C'est la réalité car il s'appuie sur les résultats d'une entrevue avec de
Rudolf Hoess un psychologue américain après-guerre et aux documents liés au procès de Nuremberg ; ainsi qu'au témoignage écrit de
Rudolf Hoess que les Polonais lui demandèrent d'écrire. c'est une fiction de l'autre, car les vides dans la vie de Hoess,
Robert Merle les a comblé avec la qualité de romancier qu'on lui connait. du coup, cette dichotomie se ressent bien, la première partie du récit sur l'enfance et la jeunesse de Hoess -- la plus sujette à spéculation, et donc à la matière romancée -- est moins prenante et terriblement glaciale que la dernière, clinique et terrifiante, décrivant la mise au point rationnelle d'un génocide s'appuyant sur une haine par nature irrationnelle.
Merle, dont je partage l'avis, trouve dans cet homme, fonctionnaire obéissant et efficace, appliquant les ordres car ils sont ordres, même s'il sont horribles, sans état d'âme, la source même de sa monstruosité. car Hoess n'a pas perfectionné la mise à mort par chambre à gas et four crématoire par sadisme, ni même par haine des juifs, mais simplement car sa hiérarchie en la personne d'Himmler, le lui a ordonné. D'un côté, il m'a semblé conscient de la gravité de ces ordres et donc de ses actes ; d'un autre, un ordre étant un ordre, il les a appliqué avec une froideur et une conscience "du travailbien fait" qui illustre parfaitement la monstruosité d'un être dépourvu de toute conscience et endoctriné pour être le bras servile du chef, au point de se marier car il en recut l'ordre.
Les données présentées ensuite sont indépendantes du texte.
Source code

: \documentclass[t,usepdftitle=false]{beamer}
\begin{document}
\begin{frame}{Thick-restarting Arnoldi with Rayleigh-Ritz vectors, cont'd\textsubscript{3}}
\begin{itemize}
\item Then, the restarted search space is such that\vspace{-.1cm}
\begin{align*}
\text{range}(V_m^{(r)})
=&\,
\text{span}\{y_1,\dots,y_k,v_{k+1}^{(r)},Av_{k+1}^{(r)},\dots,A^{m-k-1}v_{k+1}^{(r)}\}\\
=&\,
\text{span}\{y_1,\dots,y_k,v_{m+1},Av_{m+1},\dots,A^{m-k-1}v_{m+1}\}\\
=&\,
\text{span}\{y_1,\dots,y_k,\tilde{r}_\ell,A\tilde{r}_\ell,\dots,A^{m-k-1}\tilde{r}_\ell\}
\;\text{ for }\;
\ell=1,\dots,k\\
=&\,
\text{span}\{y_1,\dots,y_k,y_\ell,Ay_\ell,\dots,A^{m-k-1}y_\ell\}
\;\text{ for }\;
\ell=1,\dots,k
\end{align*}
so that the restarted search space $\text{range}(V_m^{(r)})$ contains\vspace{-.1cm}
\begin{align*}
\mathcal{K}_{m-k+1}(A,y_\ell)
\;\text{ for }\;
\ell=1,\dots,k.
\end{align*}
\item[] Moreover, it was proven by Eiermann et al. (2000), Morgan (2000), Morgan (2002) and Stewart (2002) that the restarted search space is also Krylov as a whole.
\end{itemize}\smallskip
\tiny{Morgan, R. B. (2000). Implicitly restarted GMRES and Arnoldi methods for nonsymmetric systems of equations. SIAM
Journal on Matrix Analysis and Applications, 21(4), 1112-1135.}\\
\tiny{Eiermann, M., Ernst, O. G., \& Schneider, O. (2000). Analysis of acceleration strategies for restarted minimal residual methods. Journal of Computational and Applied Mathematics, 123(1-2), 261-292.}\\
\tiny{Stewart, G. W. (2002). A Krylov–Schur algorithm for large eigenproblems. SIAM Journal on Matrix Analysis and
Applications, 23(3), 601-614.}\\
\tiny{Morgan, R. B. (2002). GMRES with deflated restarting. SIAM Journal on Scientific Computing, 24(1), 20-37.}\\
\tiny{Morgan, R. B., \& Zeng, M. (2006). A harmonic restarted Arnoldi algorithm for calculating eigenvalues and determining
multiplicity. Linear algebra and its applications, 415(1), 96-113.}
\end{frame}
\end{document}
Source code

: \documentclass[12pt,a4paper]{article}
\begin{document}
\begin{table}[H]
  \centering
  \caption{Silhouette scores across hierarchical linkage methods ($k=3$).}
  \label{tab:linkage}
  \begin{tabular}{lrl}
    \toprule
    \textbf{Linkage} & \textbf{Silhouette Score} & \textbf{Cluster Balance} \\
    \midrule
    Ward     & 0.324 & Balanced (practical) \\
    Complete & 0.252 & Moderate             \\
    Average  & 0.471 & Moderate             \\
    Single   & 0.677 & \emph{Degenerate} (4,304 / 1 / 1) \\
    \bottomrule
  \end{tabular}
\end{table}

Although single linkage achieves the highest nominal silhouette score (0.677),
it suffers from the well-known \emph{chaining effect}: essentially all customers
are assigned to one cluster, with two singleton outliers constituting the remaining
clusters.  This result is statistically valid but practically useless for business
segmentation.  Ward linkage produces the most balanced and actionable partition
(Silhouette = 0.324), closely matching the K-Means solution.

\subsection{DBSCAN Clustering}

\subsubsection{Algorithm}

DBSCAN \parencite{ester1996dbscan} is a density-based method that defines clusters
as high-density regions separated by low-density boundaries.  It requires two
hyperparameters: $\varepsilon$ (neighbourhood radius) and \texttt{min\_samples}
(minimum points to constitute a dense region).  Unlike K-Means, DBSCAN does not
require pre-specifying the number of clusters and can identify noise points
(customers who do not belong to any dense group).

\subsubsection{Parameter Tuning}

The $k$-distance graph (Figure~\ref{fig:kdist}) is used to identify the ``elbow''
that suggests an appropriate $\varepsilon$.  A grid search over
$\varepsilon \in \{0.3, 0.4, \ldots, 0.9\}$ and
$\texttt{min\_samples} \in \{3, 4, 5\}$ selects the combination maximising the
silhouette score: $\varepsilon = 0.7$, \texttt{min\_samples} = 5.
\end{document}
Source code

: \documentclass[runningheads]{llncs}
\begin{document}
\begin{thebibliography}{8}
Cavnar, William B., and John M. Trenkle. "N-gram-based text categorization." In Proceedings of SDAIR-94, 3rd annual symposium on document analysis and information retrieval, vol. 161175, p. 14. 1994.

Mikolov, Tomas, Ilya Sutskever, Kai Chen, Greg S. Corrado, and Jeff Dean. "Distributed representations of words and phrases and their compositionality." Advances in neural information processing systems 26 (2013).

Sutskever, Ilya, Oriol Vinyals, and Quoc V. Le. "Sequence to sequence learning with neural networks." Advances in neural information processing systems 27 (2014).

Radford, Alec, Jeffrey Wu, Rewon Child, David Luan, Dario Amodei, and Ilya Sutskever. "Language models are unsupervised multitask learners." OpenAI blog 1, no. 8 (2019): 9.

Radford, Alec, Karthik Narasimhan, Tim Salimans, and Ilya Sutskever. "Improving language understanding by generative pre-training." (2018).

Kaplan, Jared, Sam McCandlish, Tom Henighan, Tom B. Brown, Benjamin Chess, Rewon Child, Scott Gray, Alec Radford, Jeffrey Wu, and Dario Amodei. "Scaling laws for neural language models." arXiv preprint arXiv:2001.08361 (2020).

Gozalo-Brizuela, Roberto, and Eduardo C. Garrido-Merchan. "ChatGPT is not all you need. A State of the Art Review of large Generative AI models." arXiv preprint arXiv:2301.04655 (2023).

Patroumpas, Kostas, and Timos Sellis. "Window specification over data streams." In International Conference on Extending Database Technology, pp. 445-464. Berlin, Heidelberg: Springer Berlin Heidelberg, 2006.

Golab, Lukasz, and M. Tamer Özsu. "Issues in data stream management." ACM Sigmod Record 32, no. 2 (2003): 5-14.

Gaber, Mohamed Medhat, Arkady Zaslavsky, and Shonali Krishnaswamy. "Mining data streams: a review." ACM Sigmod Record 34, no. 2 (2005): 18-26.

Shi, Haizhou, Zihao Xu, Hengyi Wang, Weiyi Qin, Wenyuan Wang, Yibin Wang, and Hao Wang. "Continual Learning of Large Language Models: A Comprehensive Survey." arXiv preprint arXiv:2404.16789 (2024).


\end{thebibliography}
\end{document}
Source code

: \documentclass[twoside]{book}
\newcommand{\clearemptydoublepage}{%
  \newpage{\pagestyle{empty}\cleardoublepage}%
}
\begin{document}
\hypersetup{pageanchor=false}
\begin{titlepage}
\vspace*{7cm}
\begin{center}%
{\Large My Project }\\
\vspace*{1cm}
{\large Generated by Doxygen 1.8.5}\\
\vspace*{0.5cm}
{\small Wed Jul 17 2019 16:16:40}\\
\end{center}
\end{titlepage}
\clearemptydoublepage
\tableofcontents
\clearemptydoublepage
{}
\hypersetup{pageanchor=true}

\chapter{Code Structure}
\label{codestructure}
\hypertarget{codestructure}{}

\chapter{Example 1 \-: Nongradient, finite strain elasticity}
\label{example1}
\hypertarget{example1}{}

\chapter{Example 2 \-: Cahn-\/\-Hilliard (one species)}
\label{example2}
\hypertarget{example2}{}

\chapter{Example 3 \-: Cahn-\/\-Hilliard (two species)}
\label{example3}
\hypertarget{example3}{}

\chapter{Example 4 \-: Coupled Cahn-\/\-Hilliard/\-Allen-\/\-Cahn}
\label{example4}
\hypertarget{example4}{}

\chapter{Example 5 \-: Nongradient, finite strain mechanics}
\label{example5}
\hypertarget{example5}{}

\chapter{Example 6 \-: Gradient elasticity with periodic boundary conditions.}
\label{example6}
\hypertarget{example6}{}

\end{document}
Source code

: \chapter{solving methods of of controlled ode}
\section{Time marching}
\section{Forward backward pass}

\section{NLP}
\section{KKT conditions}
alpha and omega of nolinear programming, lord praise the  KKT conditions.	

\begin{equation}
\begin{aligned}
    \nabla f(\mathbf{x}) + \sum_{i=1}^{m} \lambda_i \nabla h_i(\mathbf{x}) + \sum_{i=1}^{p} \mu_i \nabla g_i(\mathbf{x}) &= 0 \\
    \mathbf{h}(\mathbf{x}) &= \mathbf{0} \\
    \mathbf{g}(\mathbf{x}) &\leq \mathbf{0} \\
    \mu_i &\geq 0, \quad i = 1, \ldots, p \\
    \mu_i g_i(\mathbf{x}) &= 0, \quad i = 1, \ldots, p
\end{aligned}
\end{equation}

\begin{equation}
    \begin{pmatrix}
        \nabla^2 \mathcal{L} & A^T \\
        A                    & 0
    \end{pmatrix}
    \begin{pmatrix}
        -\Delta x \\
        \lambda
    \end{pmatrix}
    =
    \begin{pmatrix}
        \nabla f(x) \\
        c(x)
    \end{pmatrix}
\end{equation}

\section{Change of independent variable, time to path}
On comprend mieux, au regard de ce type d'individu, et de ce livre, combien ce genre de personne, à l'opposé de l'individu se voulant humaniste, sont utiles aux puissants ; et pourquoi, régulièrement, des horreurs sont perpétrées par des hommes sans empathie mais entièrement soumis à l'autorité, hommes loins du cliché du sadique violent et basique. Là réside la part sombre de l'âme humaine.